Chapter 1
Dalvin
The fluorescent lights in the bus station bathroom buzzed with the particular frequency of failure. I knew that sound. Had been living inside it for twelve months now, moving through spaces that hummed with neglect and indifference, places where nobody looked twice at a too-thin omega with shadows under his eyes.
The air hung thick with industrial cleaner and something worse underneath, the sour ghost of a hundred travelers who'd passed through before me. Water dripped from a rusted faucet in the far corner, a metronome counting down the minutes I couldn't afford to waste.
I set my bag on the cracked counter and pulled out the scissors I'd stolen from a dollar store in Memphis.
My reflection didn't look back at me from the scratched metal above the sink. The surface was too warped to show much of anything, just suggestions of shape and movement. That was fine. I didn't need to see what I was doing. I just needed to do it.
The first cut sent nearly three feet of brown hair falling into the grimy basin. The second took another foot. I kept going until the weight I'd been carrying for twenty-six years lay in a tangled pile against the porcelain, until my hair fell just past my shoulders instead of brushing the floor. Vernon had loved my hair. Had wrapped it around his fist when he wanted my attention, had stroked it when he wanted to remind me I washis. Had forbidden me from ever cutting it, insisting that floor-length hair was proper for an omega of my status.
The scissors clattered against the counter. My hands were shaking again.
I gathered the hair, shoved it deep into the trash can, and buried it under wet paper towels. Paranoid, yes. But Vernon had resources I couldn't begin to match, and I'd learned that paranoia kept you breathing when money couldn't.
The burner phone in my pocket vibrated. I fumbled it out, checked the number against the one I'd memorized, and answered.
"It's me."
Rosa's voice came through tinny and flat. "They came to the neighborhood yesterday. Two men in a black SUV, asking questions at the corner store. Showed pictures."
My stomach dropped through the floor. "Did they—"
"They didn't find anything. I moved him to Maria's the day before, remember? He's fine. Asking when Daddy's coming back." A pause. "What do I tell him, Dalvin?"
I pressed my palm flat against the cold tile wall. The chill seeped through my skin and settled somewhere in my chest, right next to the permanent ache that lived there now. Eli's face swam up through my memory. Three years old with Vernon's dark curls and my grandmother's eyes, the only good thing to come out of eight years of hell.
"Tell him soon," I said. "Tell him Daddy's coming soon."
"You keep saying that." Rosa's tone stayed brisk, practical, the same voice she'd used to coordinate nap schedules and smuggle cash into offshore accounts. "Soon isn't a plan. Soon is what people say when they're out of options."
"I have a plan."
"Does this plan involve you finally staying in one place for more than a week?"
"It involves me belonging to someone who isn't him."

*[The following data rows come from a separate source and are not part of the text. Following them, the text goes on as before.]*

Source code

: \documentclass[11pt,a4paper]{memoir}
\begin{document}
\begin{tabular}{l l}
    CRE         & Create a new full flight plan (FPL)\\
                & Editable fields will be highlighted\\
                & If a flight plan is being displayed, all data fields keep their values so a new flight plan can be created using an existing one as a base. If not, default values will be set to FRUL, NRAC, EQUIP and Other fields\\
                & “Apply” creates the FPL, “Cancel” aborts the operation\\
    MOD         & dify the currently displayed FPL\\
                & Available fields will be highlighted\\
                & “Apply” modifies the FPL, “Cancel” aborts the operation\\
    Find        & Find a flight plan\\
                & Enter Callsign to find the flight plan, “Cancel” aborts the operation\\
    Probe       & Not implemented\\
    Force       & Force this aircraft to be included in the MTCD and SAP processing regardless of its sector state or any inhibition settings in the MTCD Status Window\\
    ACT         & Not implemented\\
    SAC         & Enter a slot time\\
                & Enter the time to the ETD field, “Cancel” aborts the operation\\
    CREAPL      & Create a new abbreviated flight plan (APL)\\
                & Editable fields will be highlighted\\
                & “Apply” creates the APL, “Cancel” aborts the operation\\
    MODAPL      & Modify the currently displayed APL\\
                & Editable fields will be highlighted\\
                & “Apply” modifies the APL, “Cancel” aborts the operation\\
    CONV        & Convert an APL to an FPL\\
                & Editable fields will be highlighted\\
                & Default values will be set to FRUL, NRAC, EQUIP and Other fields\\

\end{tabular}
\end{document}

Silence stretched across the connection. When Rosa spoke again, her voice had softened by a fraction of a degree. "The Chase."
"Registration closes in forty-eight hours. I'm on my way to Thornhaven now."

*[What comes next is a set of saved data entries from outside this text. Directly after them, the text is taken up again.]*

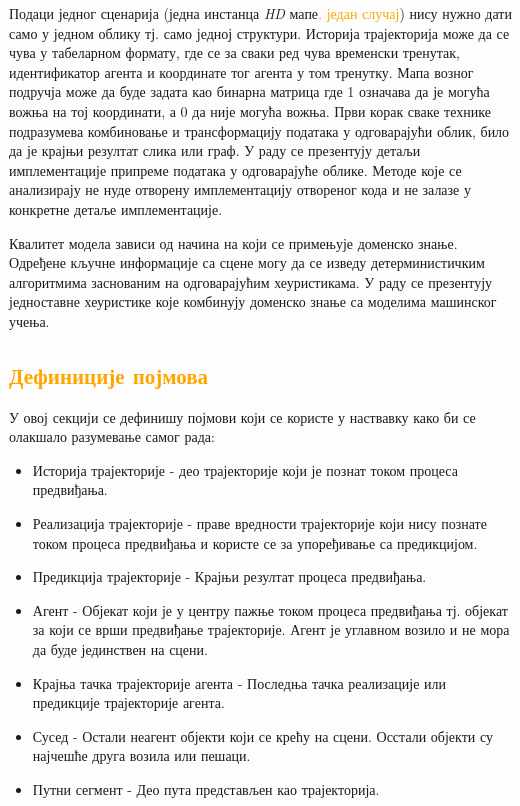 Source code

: \documentclass[11pt,oneside]{memoir}
\begin{document}
Подаци једног сценарија (једна инстанца \textit{HD} мапе\textcolor{orange}{, један случај}) нису нужно дати само у једном облику 
тј. само једној структури. Историја
трајекторија може да се чува у табеларном формату, где се за сваки ред чува временски тренутак, идентификатор агента и координате
тог агента у том тренутку. Мапа возног подручја може да буде задата као бинарна матрица где 1 означава да је могућа вожња на тој координати, 
а 0 да није могућа вожња. Први корак
сваке технике подразумева комбиновање и трансформацију података у одговарајући облик, било да је крајњи резултат слика или граф. У раду
се презентују детаљи имплементације припреме података у одговарајуће облике. 
Методе које се анализирају не нуде отворену имплементацију отвореног кода и не залазе у конкретне детаље имплементације. 

Квалитет модела зависи од начина на који се примењује доменско знање. Одређене кључне информације
са сцене могу да се изведу детерминистичким алгоритмима заснованим на одговарајућим хеуристикама. У раду се презентују
једноставне хеуристике које комбинују доменско знање са моделима машинског учења.

\textcolor{orange}{\section{Дефиниције појмова}}

У овој секцији се дефинишу појмови који се користе у наствавку како би се олакшало разумевање самог рада:
\begin{itemize}
  \item Историја трајекторије - део трајекторије који је познат током процеса предвиђања.
  \item Реализација трајекторије - праве вредности трајекторије који нису познате током процеса предвиђања и користе се за упоређивање са предикцијом.
  \item Предикција трајекторије - Крајњи резултат процеса предвиђања.
  \item Агент - Објекат који је у центру пажње током процеса предвиђања тј. објекат за који се врши предвиђање трајекторије. 
        Агент је углавном возило и не мора да буде јединствен на сцени.
  \item Крајња тачка трајекторије агента - Последња тачка реализације или предикције трајекторије агента.
  \item Сусед - Остали неагент објекти који се крећу на сцени. Осстали објекти су најчешће друга возила или пешаци.
  \item Путни сегмент - Део пута представљен као трајекторија.
\end{itemize}
\end{document}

"Dalvin." She said my name the way she said everything. Direct, unadorned, stripped of comfort. "You understand what that means. Once you're caught, you can't refuse. Whoever claims you—"
"Owns me. I know." I watched a roach crawl across the floor and disappear under the row of stalls. "But a new bond breaks the old one. That's the law. If another alpha claims me, Vernon loses all legal rights. He can't come after me, can't come after Eli. It's the only way to make this permanent."
"It's also the only way to end up belonging to someone worse."
I didn't have an answer for that. She was right. The Chase was a gamble with stakes I couldn't afford to lose. But the alternative was running forever, watching my son grow up in hiding, waiting for the day Vernon's money finally caught up to us.
"I'm out of time, Rosa. They found your neighborhood. They'll find Maria's eventually. I need this over."
More silence. Then a sharp exhale. "Call me when it's done. Whatever happens."
"I will."
"And Dalvin? Try not to die. That boy needs his father."